The counterfactuals guided by prototypes method works on fully black-box models. This means that they can work with arbitrary functions that take arrays and return arrays. However, if the user has access to a full TensorFlow (TF) or Keras model, this can be passed in as well to take advantage of the automatic differentiation in TF to speed up the search. This section describes the initialization for a TF/Keras model. Please see the numerical gradients section for black box models.

We first load our MNIST classifier and the (optional) autoencoder and encoder:

cnn = load_model('mnist_cnn.h5')
ae = load_model('mnist_ae.h5')
enc = load_model('mnist_enc.h5')

We can now initialize the counterfactual:

shape = (1,) + x_train.shape[1:]
cf = CounterfactualProto(cnn, shape, kappa=0., beta=.1, gamma=100., theta=100.,
                         ae_model=ae, enc_model=enc, max_iterations=500,
                         feature_range=(-.5, .5), c_init=1., c_steps=5,
                         learning_rate_init=1e-2, clip=(-1000., 1000.), write_dir='./cf')

Besides passing the predictive, and (optional) autoencoder and models, we set a number of hyperparameters


  • shape: shape of the instance to be explained, starting with batch dimension. Currently only single explanations are supported, so the batch dimension should be equal to 1.

  • feature_range: global or feature-wise min and max values for the perturbed instance.

  • write_dir: write directory for Tensorboard logging of the loss terms. It can be helpful when tuning the hyperparameters for your use case. It makes it easy to verify that e.g. not 1 loss term dominates the optimization, that the number of iterations is OK etc. You can access Tensorboard by running tensorboard --logdir {write_dir} in the terminal. The figure below for example shows the loss to be optimized over different \(c\) iterations. It is clear that within each iteration, the number of max_iterations steps is too high and we can speed up the search.
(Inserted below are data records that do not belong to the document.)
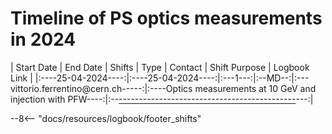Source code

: 
# Timeline of PS optics measurements in 2024

<!-- 
    Logbook Links: [LINK_NAME](date, logbook_id, event_id){.logbook-link}    
    Shifts:  W - Weekdays (Day) WN - Weekdays (Night) H - Holidays or weekend (Day) HN - Holidays or weekend (Night) 
    Tooltips: *[SHIFT PURPOSE TEXT]: Text inside the tooltip        
-->

|    Start Date    |     End Date     | Shifts | Type | Contact  |                                           Shift Purpose                                           |                   Logbook Link                    |
|:----25-04-2024----:|:----25-04-2024----:|:---1---:|:--MD--:|:---vittorio.ferrentino@cern.ch-----:|:----Optics measurements at 10 GeV and injection with PFW----:|:--[--------------------------------------------](https://logbook.cern.ch/elogbook-server#/logbook?logbookId=2621&dateFrom=2024-04-25T00%3A00%3A00&dateTo=2024-04-26T00%3A00%3A00)---:|
<!-- | 2024-04-12 10:00 | 2024-04-12 17:00 |   1W   |  MD  | Vittorio |             Settup of bare machine flat cycle and Q/Q' measurements. TbT data checks              | [Start](2023-04-12, 2621, 3747825){.logbook-link} | -->



<!-- Tooltips -->


--8<-- "docs/resources/logbook/footer_shifts"
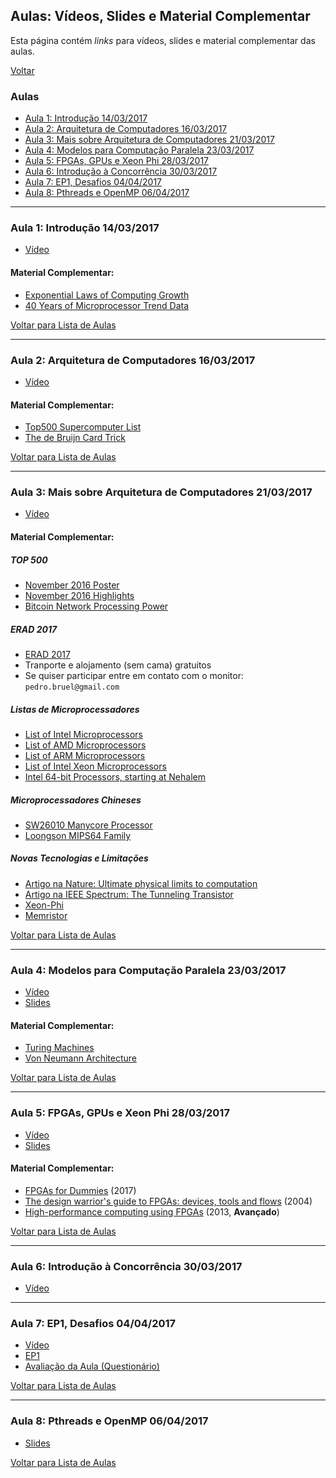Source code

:## Aulas: Vídeos, Slides e Material Complementar

Esta página contém *links* para vídeos, slides e material complementar das
aulas.

[Voltar](./index.html)

### Aulas

- [Aula 1: Introdução 14/03/2017](#aula-1-introdução-14032017)
- [Aula 2: Arquitetura de Computadores 16/03/2017](#aula-2-arquitetura-de-computadores-16032017)
- [Aula 3: Mais sobre Arquitetura de Computadores 21/03/2017](#aula-3-mais-sobre-arquitetura-de-computadores-21032017)
- [Aula 4: Modelos para Computação Paralela 23/03/2017](#aula-4-modelos-para-computação-paralela-23032017)
- [Aula 5: FPGAs, GPUs e Xeon Phi 28/03/2017](#aula-5-fpgas-gpus-e-xeon-phi-28032017)
- [Aula 6: Introdução à Concorrência 30/03/2017](#aula-6-introdução-à-concorrência-30032017)
- [Aula 7: EP1, Desafios 04/04/2017](#aula-7-ep1-desafios-04042017)
- [Aula 8: Pthreads e OpenMP 06/04/2017](#aula-8-pthreads-e-openmp-06042017)

---

### Aula 1: Introdução 14/03/2017

- [Vídeo](https://goo.gl/photos/E2mRyuxvb4cr9AA77)

#### Material Complementar:

- [Exponential Laws of Computing Growth](http://cacm.acm.org/magazines/2017/1/211094-exponential-laws-of-computing-growth/fulltext)
- [40 Years of Microprocessor Trend Data](https://www.karlrupp.net/2015/06/40-years-of-microprocessor-trend-data/)

[Voltar para Lista de Aulas](#aulas)

---

### Aula 2: Arquitetura de Computadores 16/03/2017

- [Vídeo](https://goo.gl/photos/VittvNJ8tbLwUKJy6)

#### Material Complementar:

- [Top500 Supercomputer List](https://www.top500.org/)
- [The de Bruijn Card Trick](https://golem.ph.utexas.edu/category/2015/01/mathematics_and_magic_the_de_b.html)

[Voltar para Lista de Aulas](#aulas)

---

### Aula 3: Mais sobre Arquitetura de Computadores 21/03/2017

- [Vídeo](https://goo.gl/photos/fH1e7ch6QqgjYktt5)

#### Material Complementar:

##### TOP 500

- [November 2016 Poster](http://paca.ime.usp.br/pluginfile.php/116791/mod_resource/content/1/TOP500_201611_Poster.pdf)
- [November 2016 Highlights](https://www.top500.org/lists/2016/11/highlights/)
- [Bitcoin Network Processing Power](http://jasondrowley.com/2015/12/04/the-bitcoin-network-is-11000x-faster-than-the-top-500-supercomputers-combined/)

##### ERAD 2017

- [ERAD 2017](http://www.erad-sp.org)
- Tranporte e alojamento (sem cama) gratuitos
- Se quiser participar entre em contato com o monitor: `pedro.bruel@gmail.com`

##### Listas de Microprocessadores

- [List of Intel Microprocessors](https://en.wikipedia.org/wiki/List_of_Intel_microprocessors)
- [List of AMD Microprocessors](https://en.wikipedia.org/wiki/List_of_AMD_microprocessors)
- [List of ARM Microprocessors](https://en.wikipedia.org/wiki/List_of_ARM_microarchitectures)
- [List of Intel Xeon Microprocessors](https://en.wikipedia.org/wiki/List_of_Intel_Xeon_microprocessors)
- [Intel 64-bit Processors, starting at Nehalem](https://en.wikipedia.org/wiki/List_of_Intel_microprocessors#64-bit_processors:_Intel_64_.E2.80.93_Nehalem_microarchitecture)

##### Microprocessadores Chineses

- [SW26010 Manycore Processor](https://en.wikipedia.org/wiki/SW26010)
- [Loongson MIPS64 Family](https://en.wikipedia.org/wiki/Loongson)

##### Novas Tecnologias e Limitações

- [Artigo na Nature: Ultimate physical limits to computation](https://arxiv.org/pdf/quant-ph/9908043.pdf)
- [Artigo na IEEE Spectrum: The Tunneling Transistor](http://spectrum.ieee.org/semiconductors/devices/the-tunneling-transistor)
- [Xeon-Phi](https://en.wikipedia.org/wiki/Xeon_Phi)
- [Memristor](https://en.wikipedia.org/wiki/Memristor)

[Voltar para Lista de Aulas](#aulas)

---

### Aula 4: Modelos para Computação Paralela 23/03/2017

- [Vídeo](https://goo.gl/photos/S44SBaDPD2bPZCSQ8)
- [Slides](http://paca.ime.usp.br/pluginfile.php/118368/mod_resource/content/1/aula4.pdf)

#### Material Complementar:

- [Turing Machines](https://en.wikipedia.org/wiki/Turing_machine)
- [Von Neumann Architecture](https://en.wikipedia.org/wiki/Von_Neumann_architecture)

[Voltar para Lista de Aulas](#aulas)

---

### Aula 5: FPGAs, GPUs e Xeon Phi 28/03/2017

- [Vídeo](https://goo.gl/photos/BbbARhDScMq8iqHu5)
- [Slides](https://github.com/phrb/aula-fpgas-gpus-xeonphi/raw/master/fpgas-gpus-xeonphi.pdf)

#### Material Complementar:

- [FPGAs for Dummies](https://www.altera.com/content/dam/altera-www/global/en_US/pdfs/literature/misc/fpgas_for_dummies_ebook.pdf) (2017)
- [The design warrior's guide to FPGAs: devices, tools and flows](https://www.elsevier.com/books/the-design-warriors-guide-to-fpgas/maxfield/978-0-7506-7604-5) (2004)
- [High-performance computing using FPGAs](https://www.springer.com/br/book/9781461417903) (2013, **Avançado**)

[Voltar para Lista de Aulas](#aulas)

---

### Aula 6: Introdução à Concorrência 30/03/2017

- [Vídeo](https://goo.gl/photos/mJHQRhQCENhJG8VcA)

---

### Aula 7: EP1, Desafios 04/04/2017

- [Vídeo](https://goo.gl/photos/dag1hhH7Kfataozb8)
- [EP1](./eps.html#ep1)
- [Avaliação da Aula (Questionário)](https://goo.gl/forms/fFlM1qFFqwF3Srxs1)

[Voltar para Lista de Aulas](#aulas)

---

### Aula 8: Pthreads e OpenMP 06/04/2017

- [Slides](https://github.com/phrb/aula-pthreads-openmp/raw/master/pthreads-openmp.pdf)

[Voltar para Lista de Aulas](#aulas)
… related to the optimizer:

  • max_iterations: number of loss optimization steps for each value of c; the multiplier of the first loss term.

  • learning_rate_init: initial learning rate, follows polynomial decay.

  • clip: min and max gradient values.

… related to the objective function:

  • c_init and c_steps: the multiplier \(c\) of the first loss term is updated for c_steps iterations, starting at c_init. The first loss term encourages the perturbed instance to be predicted as a different class than the original instance. If we find a candidate counterfactual for the current value of \(c\), we reduce the value of \(c\) for the next optimization cycle to put more emphasis on the other loss terms and improve the solution. If we cannot find a solution, \(c\) is increased to put more weight on the prediction class restrictions of the counterfactual.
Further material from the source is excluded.